More than 1,000 representatives from religious groups and civil society, as well as foreign ministers, are expected to gather at the State Department July 16-18 to discuss the status of religious freedom around the world.
Victims of recent attacks at a synagogue in San Diego, mosques in New Zealand and an Easter bombing in Sri Lanka are also expected to attend.
Speakers at the ministerial will include Nobel Peace Prize winner Nadia Murad, an Iraqi Yazidi woman who has been advocating for the group in northern Iraq, and American evangelical pastor Andrew Brunson, who was freed after two years of detention in Turkey.
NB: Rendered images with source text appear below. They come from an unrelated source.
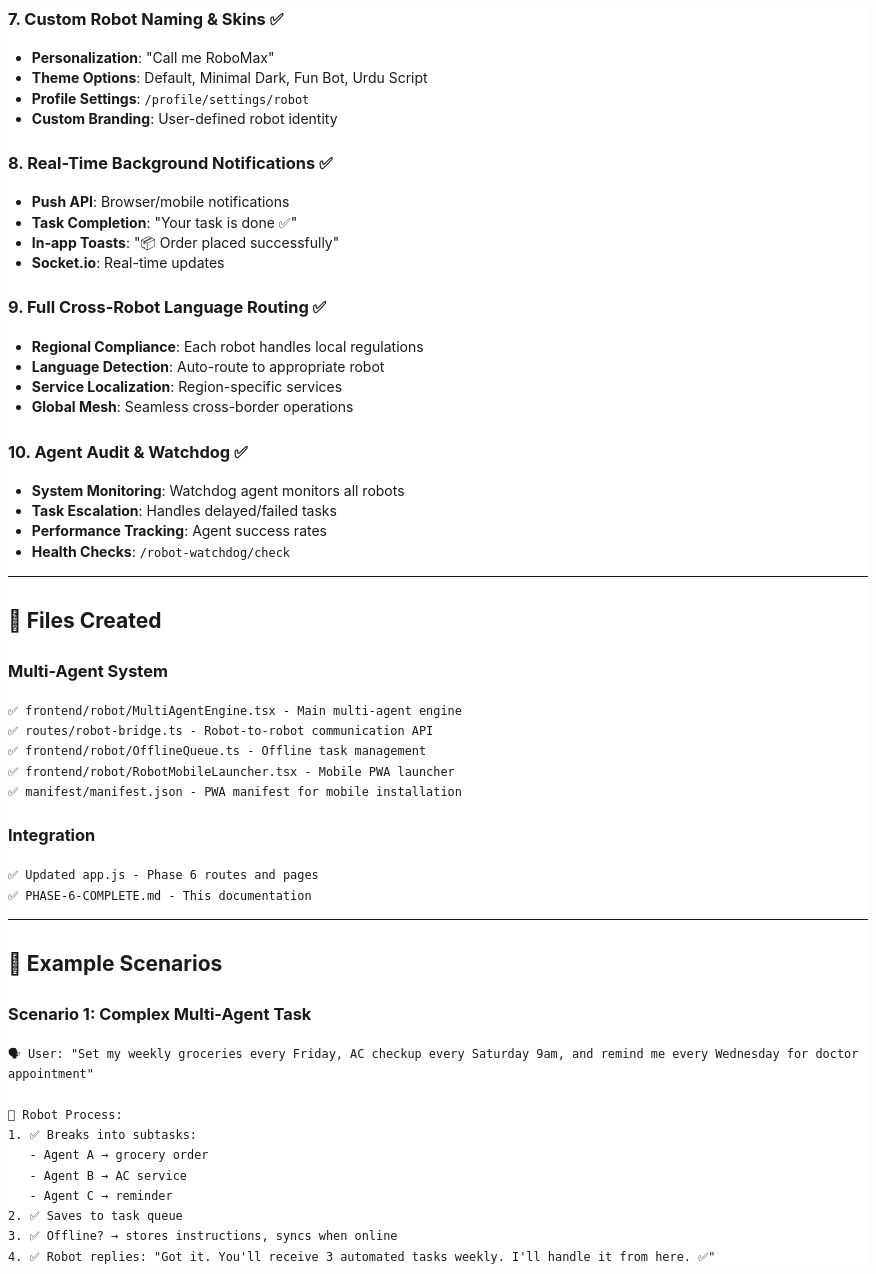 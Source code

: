 ### **7. Custom Robot Naming & Skins** ✅
- **Personalization**: "Call me RoboMax"
- **Theme Options**: Default, Minimal Dark, Fun Bot, Urdu Script
- **Profile Settings**: `/profile/settings/robot`
- **Custom Branding**: User-defined robot identity

### **8. Real-Time Background Notifications** ✅
- **Push API**: Browser/mobile notifications
- **Task Completion**: "Your task is done ✅"
- **In-app Toasts**: "📦 Order placed successfully"
- **Socket.io**: Real-time updates

### **9. Full Cross-Robot Language Routing** ✅
- **Regional Compliance**: Each robot handles local regulations
- **Language Detection**: Auto-route to appropriate robot
- **Service Localization**: Region-specific services
- **Global Mesh**: Seamless cross-border operations

### **10. Agent Audit & Watchdog** ✅
- **System Monitoring**: Watchdog agent monitors all robots
- **Task Escalation**: Handles delayed/failed tasks
- **Performance Tracking**: Agent success rates
- **Health Checks**: `/robot-watchdog/check`

---

## 📁 **Files Created**

### **Multi-Agent System**
```
✅ frontend/robot/MultiAgentEngine.tsx - Main multi-agent engine
✅ routes/robot-bridge.ts - Robot-to-robot communication API
✅ frontend/robot/OfflineQueue.ts - Offline task management
✅ frontend/robot/RobotMobileLauncher.tsx - Mobile PWA launcher
✅ manifest/manifest.json - PWA manifest for mobile installation
```

### **Integration**
```
✅ Updated app.js - Phase 6 routes and pages
✅ PHASE-6-COMPLETE.md - This documentation
```

---

## 🎯 **Example Scenarios**

### **Scenario 1: Complex Multi-Agent Task**
```
🗣️ User: "Set my weekly groceries every Friday, AC checkup every Saturday 9am, and remind me every Wednesday for doctor appointment"

🤖 Robot Process:
1. ✅ Breaks into subtasks:
   - Agent A → grocery order
   - Agent B → AC service
   - Agent C → reminder
2. ✅ Saves to task queue
3. ✅ Offline? → stores instructions, syncs when online
4. ✅ Robot replies: "Got it. You'll receive 3 automated tasks weekly. I'll handle it from here. ✅"
```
“Our effort is to stir action. We want to see, really, a global grass-roots movement around religious freedom,” said Brownback.
The U.S. special envoy said governments of nations that have been designated by the U.S. as a Country of Particular Concern (CPC) for severe violations of religious freedom, including China and Myanmar, are not invited to the conference as it is centered on like-minded countries and governments that aspire to move toward religious freedom.